The few remaining members of the human race with a natural resistance to sport were said to still be laughing now, after hearing this morning’s widely-reported announcement that an estimated four billion people would be watching the opening ceremony of the Beijing Olympic Games today.
“With an estimated global population of just under 6.7bn, that would mean that six out of every ten people on Earth are currently glued to their TV screens watching a load of athletes poncing about in a queue,” said the solitary BBC reporter who was left behind to man the Television Centre newsroom for a fortnight. “Of course they are. Nobody’s working, or sleeping, or struggling to eke out a marginal existence in some godforsaken corner of the earth, are they? Welcome to the world of media hype, ladies and gentlemen - I’m afraid it’s going to be like this for the next couple of weeks.”
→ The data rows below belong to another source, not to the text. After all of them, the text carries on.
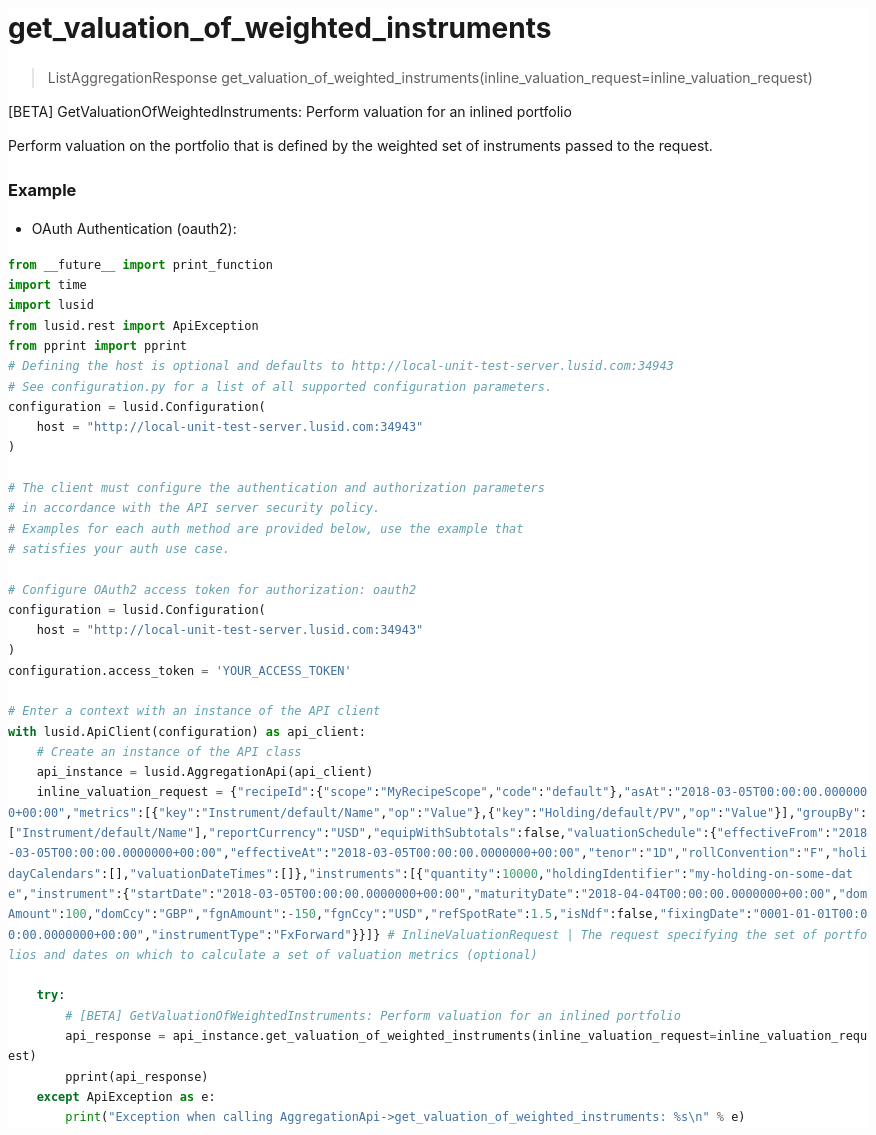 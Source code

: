 # **get_valuation_of_weighted_instruments**
> ListAggregationResponse get_valuation_of_weighted_instruments(inline_valuation_request=inline_valuation_request)

[BETA] GetValuationOfWeightedInstruments: Perform valuation for an inlined portfolio

Perform valuation on the portfolio that is defined by the weighted set of instruments passed to the request.

### Example

* OAuth Authentication (oauth2):
```python
from __future__ import print_function
import time
import lusid
from lusid.rest import ApiException
from pprint import pprint
# Defining the host is optional and defaults to http://local-unit-test-server.lusid.com:34943
# See configuration.py for a list of all supported configuration parameters.
configuration = lusid.Configuration(
    host = "http://local-unit-test-server.lusid.com:34943"
)

# The client must configure the authentication and authorization parameters
# in accordance with the API server security policy.
# Examples for each auth method are provided below, use the example that
# satisfies your auth use case.

# Configure OAuth2 access token for authorization: oauth2
configuration = lusid.Configuration(
    host = "http://local-unit-test-server.lusid.com:34943"
)
configuration.access_token = 'YOUR_ACCESS_TOKEN'

# Enter a context with an instance of the API client
with lusid.ApiClient(configuration) as api_client:
    # Create an instance of the API class
    api_instance = lusid.AggregationApi(api_client)
    inline_valuation_request = {"recipeId":{"scope":"MyRecipeScope","code":"default"},"asAt":"2018-03-05T00:00:00.0000000+00:00","metrics":[{"key":"Instrument/default/Name","op":"Value"},{"key":"Holding/default/PV","op":"Value"}],"groupBy":["Instrument/default/Name"],"reportCurrency":"USD","equipWithSubtotals":false,"valuationSchedule":{"effectiveFrom":"2018-03-05T00:00:00.0000000+00:00","effectiveAt":"2018-03-05T00:00:00.0000000+00:00","tenor":"1D","rollConvention":"F","holidayCalendars":[],"valuationDateTimes":[]},"instruments":[{"quantity":10000,"holdingIdentifier":"my-holding-on-some-date","instrument":{"startDate":"2018-03-05T00:00:00.0000000+00:00","maturityDate":"2018-04-04T00:00:00.0000000+00:00","domAmount":100,"domCcy":"GBP","fgnAmount":-150,"fgnCcy":"USD","refSpotRate":1.5,"isNdf":false,"fixingDate":"0001-01-01T00:00:00.0000000+00:00","instrumentType":"FxForward"}}]} # InlineValuationRequest | The request specifying the set of portfolios and dates on which to calculate a set of valuation metrics (optional)

    try:
        # [BETA] GetValuationOfWeightedInstruments: Perform valuation for an inlined portfolio
        api_response = api_instance.get_valuation_of_weighted_instruments(inline_valuation_request=inline_valuation_request)
        pprint(api_response)
    except ApiException as e:
        print("Exception when calling AggregationApi->get_valuation_of_weighted_instruments: %s\n" % e)
```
Combatants on all sides, in conflicts all over the world, lay down their weapons and gathered together around the nearest TV screen or mobile phone to stare slack-jawed at the tacky spectacle of gaudy medal-chasers prancing around the Beijing stadium.
Meanwhile, forty million drooling, Olympic-addicted viewers in the UK said they were rabidly looking forward to a relentless 24-hour diet of sheepdog trials, fly fishing, deep-sea diving, street brawling, cheese rolling, worm charming, tiddlywinks, World of Warcraft and countless other non-events where British competitors might be in with a passing chance of earning a gong of some kind, or at least not trip over their shoelaces.
The few people who find themselves totally unmoved by the $40bn extravaganza are said to be planning a small get-together, deep in a cave on some remote island.
Later, on their way back to their respective countries after the opening ceremony, the world’s politicians will no doubt be looking forward to two weeks in which they could cheerfully throw disabled people into wood-chippers, and nobody would know or care.